Subject:   it can go both ways
Date:   2005-01-17 06:27:50
From:   flursn
Response to: it can go both ways

I don't want to drag this on and on, but -


Of course liberal journalists describe themselves as being "moderate" or "centrist" inasmuch as you'll find no liberal Democrat at the DNC who'd describe himself as being a liberal. Suddenly all of them become moderates. Could that be because they know they can't win an election when being so much to the left of mainstream opinion?


Doesn't it strike you as odd that the self-description depicts even-handedness while actual voting among journalists follows a strict liberal line?


Furthermore, you've cherry-picked conservative pundits as to give the impression that indeed there's not much to the liberal bias thang.

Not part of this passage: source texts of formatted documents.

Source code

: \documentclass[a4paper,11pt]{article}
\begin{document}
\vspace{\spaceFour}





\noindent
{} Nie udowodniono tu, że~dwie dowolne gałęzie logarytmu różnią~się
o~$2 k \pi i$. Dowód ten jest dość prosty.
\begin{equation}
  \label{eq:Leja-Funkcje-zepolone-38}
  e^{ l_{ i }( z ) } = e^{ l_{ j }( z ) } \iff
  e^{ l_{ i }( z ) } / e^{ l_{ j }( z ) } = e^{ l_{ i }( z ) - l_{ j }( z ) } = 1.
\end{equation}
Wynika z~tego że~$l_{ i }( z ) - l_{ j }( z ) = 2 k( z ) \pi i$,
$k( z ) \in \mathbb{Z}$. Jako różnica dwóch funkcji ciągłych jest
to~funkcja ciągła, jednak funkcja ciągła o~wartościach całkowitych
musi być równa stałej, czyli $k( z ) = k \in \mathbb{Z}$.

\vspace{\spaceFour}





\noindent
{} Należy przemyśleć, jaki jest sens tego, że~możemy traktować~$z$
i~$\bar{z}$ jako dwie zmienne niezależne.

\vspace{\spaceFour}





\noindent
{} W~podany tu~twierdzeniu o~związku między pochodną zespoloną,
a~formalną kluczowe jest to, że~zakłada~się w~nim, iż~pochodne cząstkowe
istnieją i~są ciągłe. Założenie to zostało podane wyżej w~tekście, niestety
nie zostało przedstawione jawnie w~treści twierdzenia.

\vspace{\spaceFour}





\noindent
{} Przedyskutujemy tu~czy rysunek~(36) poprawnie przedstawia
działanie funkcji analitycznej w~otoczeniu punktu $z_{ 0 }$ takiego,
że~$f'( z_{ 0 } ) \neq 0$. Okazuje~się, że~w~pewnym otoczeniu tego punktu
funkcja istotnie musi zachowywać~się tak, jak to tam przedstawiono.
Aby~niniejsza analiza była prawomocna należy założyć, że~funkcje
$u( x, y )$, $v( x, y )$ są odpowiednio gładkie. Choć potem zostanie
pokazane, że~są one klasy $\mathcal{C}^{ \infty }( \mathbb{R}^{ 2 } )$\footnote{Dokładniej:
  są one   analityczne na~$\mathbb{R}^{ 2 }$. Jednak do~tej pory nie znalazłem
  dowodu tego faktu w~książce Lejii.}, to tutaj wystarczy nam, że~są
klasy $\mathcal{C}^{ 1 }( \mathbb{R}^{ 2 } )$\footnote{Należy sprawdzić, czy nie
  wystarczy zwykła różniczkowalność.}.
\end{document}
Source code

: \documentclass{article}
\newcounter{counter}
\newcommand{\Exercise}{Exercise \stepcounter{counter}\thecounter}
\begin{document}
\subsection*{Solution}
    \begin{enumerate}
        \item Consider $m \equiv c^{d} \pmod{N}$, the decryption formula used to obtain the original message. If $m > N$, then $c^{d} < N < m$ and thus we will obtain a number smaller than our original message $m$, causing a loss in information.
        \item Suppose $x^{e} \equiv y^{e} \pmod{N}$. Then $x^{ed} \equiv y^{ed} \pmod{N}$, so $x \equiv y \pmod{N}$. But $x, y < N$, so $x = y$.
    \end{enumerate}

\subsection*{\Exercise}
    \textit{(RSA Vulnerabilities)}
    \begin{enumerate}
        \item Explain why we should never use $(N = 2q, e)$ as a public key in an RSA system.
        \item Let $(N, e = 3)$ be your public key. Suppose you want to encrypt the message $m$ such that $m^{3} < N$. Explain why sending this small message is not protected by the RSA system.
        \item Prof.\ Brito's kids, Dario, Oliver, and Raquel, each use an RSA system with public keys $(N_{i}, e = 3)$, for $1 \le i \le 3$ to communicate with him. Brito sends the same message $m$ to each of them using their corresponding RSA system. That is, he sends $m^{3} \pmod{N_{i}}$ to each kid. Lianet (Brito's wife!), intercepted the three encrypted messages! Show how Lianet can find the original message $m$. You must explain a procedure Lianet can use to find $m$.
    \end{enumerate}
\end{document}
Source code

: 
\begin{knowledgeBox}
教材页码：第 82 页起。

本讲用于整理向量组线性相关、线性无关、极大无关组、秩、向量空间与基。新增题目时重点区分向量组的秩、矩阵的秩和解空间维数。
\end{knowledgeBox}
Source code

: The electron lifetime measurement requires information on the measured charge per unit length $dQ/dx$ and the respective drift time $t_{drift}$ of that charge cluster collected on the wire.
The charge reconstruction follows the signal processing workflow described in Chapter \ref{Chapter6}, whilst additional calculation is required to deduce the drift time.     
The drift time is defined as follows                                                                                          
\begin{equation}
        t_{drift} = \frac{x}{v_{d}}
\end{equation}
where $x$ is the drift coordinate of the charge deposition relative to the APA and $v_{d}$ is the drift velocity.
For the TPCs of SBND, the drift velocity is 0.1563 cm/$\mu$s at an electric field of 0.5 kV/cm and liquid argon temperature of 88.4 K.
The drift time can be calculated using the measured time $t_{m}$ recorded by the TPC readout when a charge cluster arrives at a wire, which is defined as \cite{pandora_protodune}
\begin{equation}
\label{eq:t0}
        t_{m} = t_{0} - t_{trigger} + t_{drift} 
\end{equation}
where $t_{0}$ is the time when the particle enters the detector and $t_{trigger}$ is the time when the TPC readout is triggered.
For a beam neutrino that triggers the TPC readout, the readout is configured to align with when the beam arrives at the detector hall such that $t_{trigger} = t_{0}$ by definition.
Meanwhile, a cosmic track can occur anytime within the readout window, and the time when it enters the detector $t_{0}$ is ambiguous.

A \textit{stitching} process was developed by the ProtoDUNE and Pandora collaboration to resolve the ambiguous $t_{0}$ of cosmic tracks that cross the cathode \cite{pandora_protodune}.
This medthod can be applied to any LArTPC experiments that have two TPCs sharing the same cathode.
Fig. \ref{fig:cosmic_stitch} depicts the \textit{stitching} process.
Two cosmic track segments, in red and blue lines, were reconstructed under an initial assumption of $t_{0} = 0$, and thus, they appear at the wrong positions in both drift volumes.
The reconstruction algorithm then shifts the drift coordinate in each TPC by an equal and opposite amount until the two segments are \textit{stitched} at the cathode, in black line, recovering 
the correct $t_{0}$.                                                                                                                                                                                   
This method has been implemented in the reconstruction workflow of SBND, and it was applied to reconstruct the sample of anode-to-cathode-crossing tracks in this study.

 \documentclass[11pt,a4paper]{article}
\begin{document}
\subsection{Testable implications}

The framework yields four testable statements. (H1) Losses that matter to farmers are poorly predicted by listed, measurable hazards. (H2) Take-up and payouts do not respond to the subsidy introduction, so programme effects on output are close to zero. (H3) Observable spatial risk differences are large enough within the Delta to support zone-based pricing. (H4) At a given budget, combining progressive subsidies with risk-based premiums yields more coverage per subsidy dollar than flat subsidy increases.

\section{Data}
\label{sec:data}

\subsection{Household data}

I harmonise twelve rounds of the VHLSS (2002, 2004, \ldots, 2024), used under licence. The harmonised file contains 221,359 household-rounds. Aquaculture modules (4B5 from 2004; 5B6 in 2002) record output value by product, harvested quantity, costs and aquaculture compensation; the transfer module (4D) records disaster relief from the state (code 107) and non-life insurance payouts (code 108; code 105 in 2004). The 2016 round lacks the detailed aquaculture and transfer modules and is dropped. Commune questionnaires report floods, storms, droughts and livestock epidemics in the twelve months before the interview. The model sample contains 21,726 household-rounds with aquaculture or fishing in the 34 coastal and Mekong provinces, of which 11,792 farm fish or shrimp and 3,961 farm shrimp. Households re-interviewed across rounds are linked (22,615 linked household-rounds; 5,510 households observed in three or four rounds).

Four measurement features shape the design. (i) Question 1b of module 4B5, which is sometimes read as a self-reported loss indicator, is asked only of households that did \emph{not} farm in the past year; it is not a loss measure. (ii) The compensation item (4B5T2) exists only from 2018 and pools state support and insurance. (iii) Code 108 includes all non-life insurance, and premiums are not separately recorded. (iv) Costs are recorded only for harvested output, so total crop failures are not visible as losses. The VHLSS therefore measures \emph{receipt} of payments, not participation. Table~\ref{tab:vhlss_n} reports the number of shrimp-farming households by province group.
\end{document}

Well, let's assume for a moment that your sample were accurate. Take a look at final election results by county. Urban coastal counties, and a few in the midlands voted overwhelmingly for Kerry. Compare that figure to the home markets, and aggregation of aforementioned liberal news outlets. So you want to tell me that journalists at New York's Gray Lady are surrounded by a majority of Democrat voters, that they hang out only with Democrat associates, that they put out hit piece after hit piece on Bush months before election time, but, miraculously, they are "centrists"? No, Richard, they breath the liberal line, they stick strictly to Democrat talking points, and they vote Democrat. Please, don't fool yourself.


In the end I don't really mind how you try to explain away liberal bias. What really matters is market movement. You don't seem to understand that blogs are not about shaping public opinion. No blog can invoke a lasting sentiment based on political leaning. As I've explained before in the other thread the marvelling success of blogs lies not in simply creating an alternative news or opinion source but in resembling a movement which was already there.


The point is that the blogosphere in terms of political leaning is divided into two camps, liberal and conservative, and that both sides attract approx. half of the 'spheres visitors. Which is just fine. Actually, this is the equilibrium where traditional paper- and tv-based journalism once was. However, during the past three decades we've seen an unfortunate development which resulted in news outlets being dominated by liberal hacks, perpetually re-inforcing their one-minded worldview by hiring mostly liberals. Even the emergence of Fox News could not even-out that drift.


Blogs do not restore the old equilibrium by counter-balancing old media. They are a new media that mirrors actual political leanings in the public.


We don't have to fix old media. Fixing corrupt (as in broken) market players is the statist, top-down way of regulating markets. The news slash punditry market has regulated itself by creating the blogosphere, thus leaving old media in the dust because they simply refuse to give to the customer what 50+ percent of them, i.e. Republican voters, want.


And the customer is always right.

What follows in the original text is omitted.